698. Partition to K Equal Sum Subsets

refer this!

https://mp.weixin.qq.com/s?__biz=MzAxODQxMDM0Mw==&mid=2247490981&idx=1&sn=db17864d2f6f189d63e051e434c05460&scene=21#wechat_redirect

經典題目

from bucket view

T: O(k*2^n)

S: O(n)

We have used an extra array of size N to mark the already used elements.

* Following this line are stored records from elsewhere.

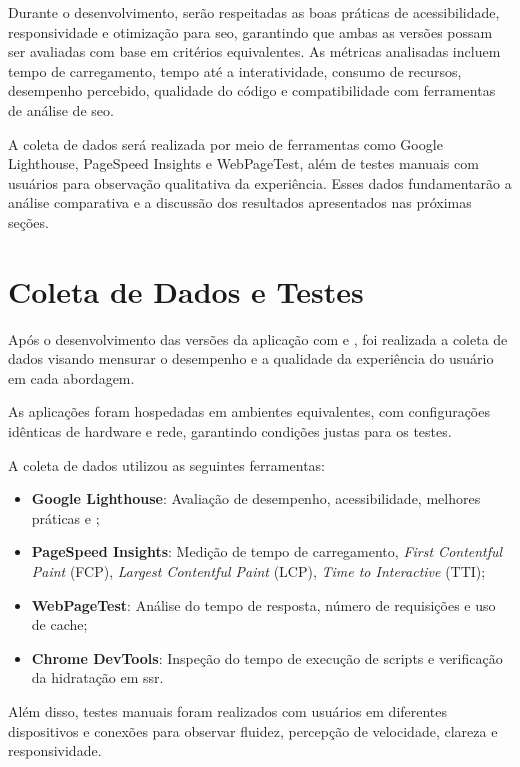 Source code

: Durante o desenvolvimento, serão respeitadas as boas práticas de acessibilidade, responsividade e otimização para \acrshort{seo}, garantindo que ambas as versões possam ser avaliadas com base em critérios equivalentes. As métricas analisadas incluem tempo de carregamento, tempo até a interatividade, consumo de recursos, desempenho percebido, qualidade do código e compatibilidade com ferramentas de análise de \acrshort{seo}.

A coleta de dados será realizada por meio de ferramentas como Google Lighthouse, PageSpeed Insights e WebPageTest, além de testes manuais com usuários para observação qualitativa da experiência. Esses dados fundamentarão a análise comparativa e a discussão dos resultados apresentados nas próximas seções.


\section{Coleta de Dados e Testes}
\label{sec:coleta-de-dados-e-testes}

Após o desenvolvimento das versões da aplicação com  e , foi realizada a coleta de dados visando mensurar o desempenho e a qualidade da experiência do usuário em cada abordagem.

As aplicações foram hospedadas em ambientes equivalentes, com configurações idênticas de hardware e rede, garantindo condições justas para os testes.

A coleta de dados utilizou as seguintes ferramentas:

\begin{itemize}
    \item \textbf{Google Lighthouse}: Avaliação de desempenho, acessibilidade, melhores práticas e ;
    \item \textbf{PageSpeed Insights}: Medição de tempo de carregamento, \textit{First Contentful Paint} (FCP), \textit{Largest Contentful Paint} (LCP), \textit{Time to Interactive} (TTI);
    \item \textbf{WebPageTest}: Análise do tempo de resposta, número de requisições e uso de cache;
    \item \textbf{Chrome DevTools}: Inspeção do tempo de execução de scripts e verificação da hidratação em \acrshort{ssr}.
\end{itemize}

Além disso, testes manuais foram realizados com usuários em diferentes dispositivos e conexões para observar fluidez, percepção de velocidade, clareza e responsividade.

And the recursive tree makes at most N calls at one time, so the recursive stack also takes O(N) space

class Solution {
    public boolean canPartitionKSubsets(int[] nums, int k) {
        int sum = 0;
        for (int num : nums) {
            sum += num;
        }
        if (sum % k != 0) {
            return false;
        }
        Arrays.sort(nums); // prunin
        reverse(nums);
        return dfs(k, nums, 0, 0, new boolean[16], sum/k);
    }
    
    private boolean dfs(int k, int[] nums, int start, int sum, boolean[] visited, int mean) {
        if (k == 0) {
            return true;
        }
        // 換下個 group, set start = 0, sum = 0
        // 為什麼可以設 start 從 0 開始跑呢, 因為有紀錄 visited, 所以使用過的, 會跳過, 所以從 0 開始
        // sum = 0 很直觀, 因為要來計算下個 group 的和到 mean 了沒 
        if (sum == mean) {
            return dfs(k-1, nums, 0, 0, visited, mean);
        }
        
        int last = -1;
        for (int i = start; i < nums.length; i++) {
            if (visited[i]) {
                continue;
            }
            if (sum + nums[i] > mean) { // pruning
                continue;
            }
            if (nums[i] == last) { // pruning : skip same number
                continue;
            }
            visited[i] = true;
            sum += nums[i];
            
            last = nums[i]; 
            if (dfs(k, nums, start + 1, sum, visited, mean)) {
                return true;
            }
            
            sum -= nums[i];
            visited[i] = false;
        }
        return false;
    }
    private void reverse(int[] nums) {
        int left = 0;
        int right = nums.length - 1;
        while (left < right) {
            int temp = nums[left];
            nums[left] = nums[right];
            nums[right] = temp;
            left++;
            right--;
        }
    }
}

from numbers view

T: O(k^n), with pruning beats 92%

S: O(n)

class Solution {
    public boolean canPartitionKSubsets(int[] nums, int k) {
        int sum = 0;
        for (int m : nums) {
            sum += m;
        }
        if (sum % k != 0) {
            return false;
        }
        Arrays.sort(nums); // prune 0
        reverse(nums);
        return dfs(nums, new int[k], 0, sum/k);
    }
    
    private boolean dfs(int[] matchsticks, int[] buckets, int start, int target) {
        if (start == matchsticks.length) {
            return true;
        }
        
        for (int i = 0; i < buckets.length; i++) {
            if (i > 0 && buckets[i-1] == buckets[i]) { // prune 1, 這個 prune 差超多的
                continue;
            }
            if (buckets[i] + matchsticks[start] > target) { // prune 2
                continue;
            }
            buckets[i] += matchsticks[start];
            if (dfs(matchsticks, buckets, start+1, target)) {
                return true;
            }
            buckets[i] -= matchsticks[start];
        }
        return false;
    }
    private void reverse(int[] nums) {
        int left = 0;
        int right = nums.length - 1;
        
        while (left < right) {
            int temp = nums[left];
            nums[left] = nums[right];
            nums[right] = temp;
            left++;
            right--;
        }
    }
}